# How to Concatenate OCO Lite Files Using Python

### Overview

This Jupyter Notebook demonstrates how to exploit remote OPeNDAP access and concatenate many [Orbiting Carbon Observatory-2 (OCO-2) Lite](https://disc.gsfc.nasa.gov/datasets/OCO2_L2_Lite_FP_11.1r/summary?keywords=OCO2_L2_Lite_FP) daily files into one data object, without downloading individual Lite files. Although a similar result can be achieved using the `Xarray` library, we will demonstrate how to do this with the `netCDF4-python` library due to the complex structure of Level 2 datasets.

### Prerequisites

This notebook was written using Python 3.10, and requires these libraries and files:

- `netrc` file with valid Earthdata Login credentials
   - [How to Generate Earthdata Prerequisite Files](https://disc.gsfc.nasa.gov/information/howto?title=How%20to%20Generate%20Earthdata%20Prerequisite%20Files)
- [netCDF4-python](https://github.com/Unidata/netcdf4-python) (we recommend using version 1.6.2)
- [python-cmr](https://github.com/nasa/python_cmr)
- [NumPy](https://numpy.org/install/)

#### Optional Anaconda Environment YAML:

This notebook can be run using the ['opendap' YAML file](https://github.com/nasa/gesdisc-tutorials/tree/main/environments/opendap.yml) provided in the 'environments' subfolder.

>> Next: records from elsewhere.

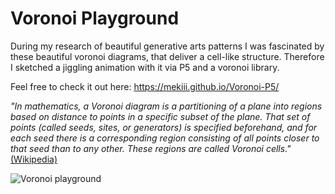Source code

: # Voronoi Playground
During my research of beautiful generative arts patterns I was fascinated by these beautiful voronoi diagrams, that deliver a cell-like structure. Therefore I sketched a jiggling animation with it via P5 and a voronoi library. 

Feel free to check it out here: https://mekiii.github.io/Voronoi-P5/

*"In mathematics, a Voronoi diagram is a partitioning of a plane into regions based on distance to points in a specific subset of the plane. That set of points (called seeds, sites, or generators) is specified beforehand, and for each seed there is a corresponding region consisting of all points closer to that seed than to any other. These regions are called Voronoi cells."*[(Wikipedia)](https://en.wikipedia.org/wiki/Voronoi_diagram) 


![Voronoi playground](https://i.imgur.com/4ca270l.jpg)
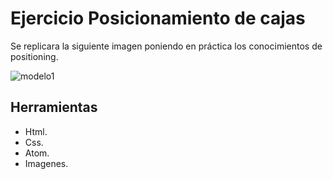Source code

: # Ejercicio Posicionamiento de cajas
Se replicara la siguiente imagen poniendo en práctica los conocimientos de positioning.

![modelo1](https://fotos.subefotos.com/83eb17e1e867cce996613ef298c0980do.png)
## Herramientas
* Html.
* Css.
* Atom.
* Imagenes.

Please follow the instructions [here](https://conda.io/projects/conda/en/latest/user-guide/tasks/manage-environments.html#creating-an-environment-from-an-environment-yml-file) to install and activate this environment. 

In [1]:
import os, sys
import datetime, time
import netCDF4 as nc
import numpy as np
from cmr import CollectionQuery, GranuleQuery, ToolQuery, ServiceQuery, VariableQuery

### 1. Set the time period to concatenate.

In [2]:
t1 = datetime.datetime(2020,3,1)
t2 = datetime.datetime(2020,3,2,23,59)

###  2. Specify Earthdata dataset short name and dataset version strings.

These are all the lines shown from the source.